第34話 風水、ジェットコースター、蟹

 蟹。蟹。蟹。

 こちらでもあちらでも沢蟹がうごめく。

 蟹。蟹。蟹。

 甲羅には人の顔に似ているどころではない、忿怒の表情。

 蟹。蟹。蟹。

 鋏をかちかちと慣らし人を遠ざける。


  * * *


 三方を山に囲まれた谷口町には小さいながらも遊園地がある。

 アスレチックの滑り台。

 芝生の坂を使ったソリすべり場。

 夏にはプールもできる。

 ファンシーなデザインのジェットコースター。

 カップルというより、幼児のいる家族が喜ぶ施設内容だ。

 

 さて、この遊園地には一般的な他の施設には見合わない場所がある。

 ファンシーなジェットコースターのすぐそば、小高い人造の丘。

 丘の頂上に、一文字だけ「平」と読めるほかはひどく風化した石碑が立つ。

 この丘は高い金網に囲まれており、「立ち入り禁止」以外の看板はない。

 由来については、いかなる噂、都市伝説でも風水によるものとされている。


 噂であれ都市伝説であれ、いくぶんの脚色を減らしていくと、風水があの丘の由来であることは間違いのないことだ。


  * * *


 開園当初、あの丘の場所にはメリーゴーランドがあった。

 さらにさかのぼると、あの丘の頂上にある石碑が立っていた。


 町長の肝いりのハコモノである。

 何としても成功させなければならなかった。

 

 しかし、開園後数日してから、奇妙な現象に悩まされることとなる。


 最初は一匹の沢蟹だった。

 人面のついた蟹である。

 何度追い払ってもメリーゴーランドの周囲に現れる。

 そこであえて捕獲し、「人面蟹発見!」と見世物にすると、遊園地の話題はたちまちのうちに広まった。


 それからも人面蟹は現れ続ける。

 日増しに増えに増えてゆくも、ペットとして売る、という手段で解決していった。

 当時、町長は谷口町から蟹口町に名を変えようとまで言ったらしい。

 あくまで酒の席の冗談ではあったものの、後に悔いることとなる。


 冒頭の事件、蟹の群れがメリーゴーランドに寄ってたかった現象が起きたのは見世物にし始めて一か月後だった。

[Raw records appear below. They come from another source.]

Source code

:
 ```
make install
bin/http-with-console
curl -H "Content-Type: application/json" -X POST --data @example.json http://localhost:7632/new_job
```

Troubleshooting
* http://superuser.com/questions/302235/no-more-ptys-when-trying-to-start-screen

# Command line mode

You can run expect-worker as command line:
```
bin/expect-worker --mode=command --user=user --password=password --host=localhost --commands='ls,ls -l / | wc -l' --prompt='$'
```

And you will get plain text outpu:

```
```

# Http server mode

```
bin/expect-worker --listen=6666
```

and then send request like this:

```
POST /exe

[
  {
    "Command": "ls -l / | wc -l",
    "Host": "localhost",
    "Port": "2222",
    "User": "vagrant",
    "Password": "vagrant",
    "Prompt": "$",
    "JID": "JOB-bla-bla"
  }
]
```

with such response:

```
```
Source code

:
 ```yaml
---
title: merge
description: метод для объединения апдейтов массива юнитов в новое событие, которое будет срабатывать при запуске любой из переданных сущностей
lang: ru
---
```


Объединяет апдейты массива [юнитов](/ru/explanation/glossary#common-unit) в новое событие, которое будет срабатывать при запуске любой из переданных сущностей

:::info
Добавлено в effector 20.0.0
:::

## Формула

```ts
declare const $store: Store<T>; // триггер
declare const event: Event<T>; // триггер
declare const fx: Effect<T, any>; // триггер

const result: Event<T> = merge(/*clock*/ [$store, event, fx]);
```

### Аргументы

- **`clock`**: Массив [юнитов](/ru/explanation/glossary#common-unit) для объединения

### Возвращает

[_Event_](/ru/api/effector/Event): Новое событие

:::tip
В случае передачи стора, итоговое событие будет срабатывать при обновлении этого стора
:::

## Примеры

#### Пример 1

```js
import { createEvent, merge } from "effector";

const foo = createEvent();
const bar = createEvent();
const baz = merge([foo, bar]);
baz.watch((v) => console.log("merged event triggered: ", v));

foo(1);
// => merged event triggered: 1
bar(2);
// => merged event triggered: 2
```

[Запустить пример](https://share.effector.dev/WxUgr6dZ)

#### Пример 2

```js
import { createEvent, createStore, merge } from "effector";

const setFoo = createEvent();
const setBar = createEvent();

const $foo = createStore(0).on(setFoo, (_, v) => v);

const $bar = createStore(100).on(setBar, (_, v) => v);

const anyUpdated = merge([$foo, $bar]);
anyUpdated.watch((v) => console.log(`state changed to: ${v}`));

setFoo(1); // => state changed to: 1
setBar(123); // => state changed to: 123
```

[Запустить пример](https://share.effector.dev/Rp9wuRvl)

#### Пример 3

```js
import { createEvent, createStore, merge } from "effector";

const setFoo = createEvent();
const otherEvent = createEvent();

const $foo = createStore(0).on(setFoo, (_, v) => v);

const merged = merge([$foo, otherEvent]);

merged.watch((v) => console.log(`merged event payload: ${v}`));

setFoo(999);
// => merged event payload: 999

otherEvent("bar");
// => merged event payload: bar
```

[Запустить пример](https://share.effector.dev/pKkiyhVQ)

 遊園地職員が総出で駆除に取り掛かるも、あまりにも数が多いので焼け石に水だったという。

 それどころか、人面蟹は今までのそれらと比べると巨大になっており、凶暴にもなっている。

 何人かの職員は、人面蟹に指や手を切り落とされてしまったという。

 幸いにも閉園時間を二時間ほど過ぎていたので来園客の安全確保は無問題だった。

 しかし、大事になってしまったのは否めないのである。


 町長に人面蟹の一件が伝わったのは事件発生より一時間半後。

 彼は慌てた。自分の功績がなくなってしまうかもしれないと。

 だが、この現象を抑えることができるのは一体どんな専門家であろうか。

 可及的速やかに処理したいものの、叶える手段は皆無に思われた。


 悩むうち、町長に電話がかかってくる。

 彼の親類の和尚からだ。 

 和尚自身も訝しげに話すものの、夢で人面蟹の一匹が語りかけてきた、と。

 蟹の話はくどくどとしていて要領をつかみにくかったものの、和尚が察するには、どうやら造成工事で石碑を動かしたのがまずいらしい。

 ではどうするのか、町長は尋ねた。

 石碑を戻すのが一番良い、と和尚が答えた。

 和尚は続けて、よくはわからないが、あの場所には風水では悪い気を抑える働きがあったようだ、と言った。

 オカルトを信じる性質ではなかったものの、町長は即決した。


 あの石碑を戻す。


 彼が発した途端、遊園地の人面蟹はどこぞへと去っていき始めた。


  * * *


 こうしてメリーゴーランドは別の場所に、石碑は元の場所に移転された。

 造成前には石碑が丘の上に立っていたので、その状態にまで戻す、というのは和尚の立案である。

 これ以来、怪奇現象の報告はない、とされている。

 丘を囲む金網に、一体の顔が潰された死体がかぶさっているのを発見されるまでは。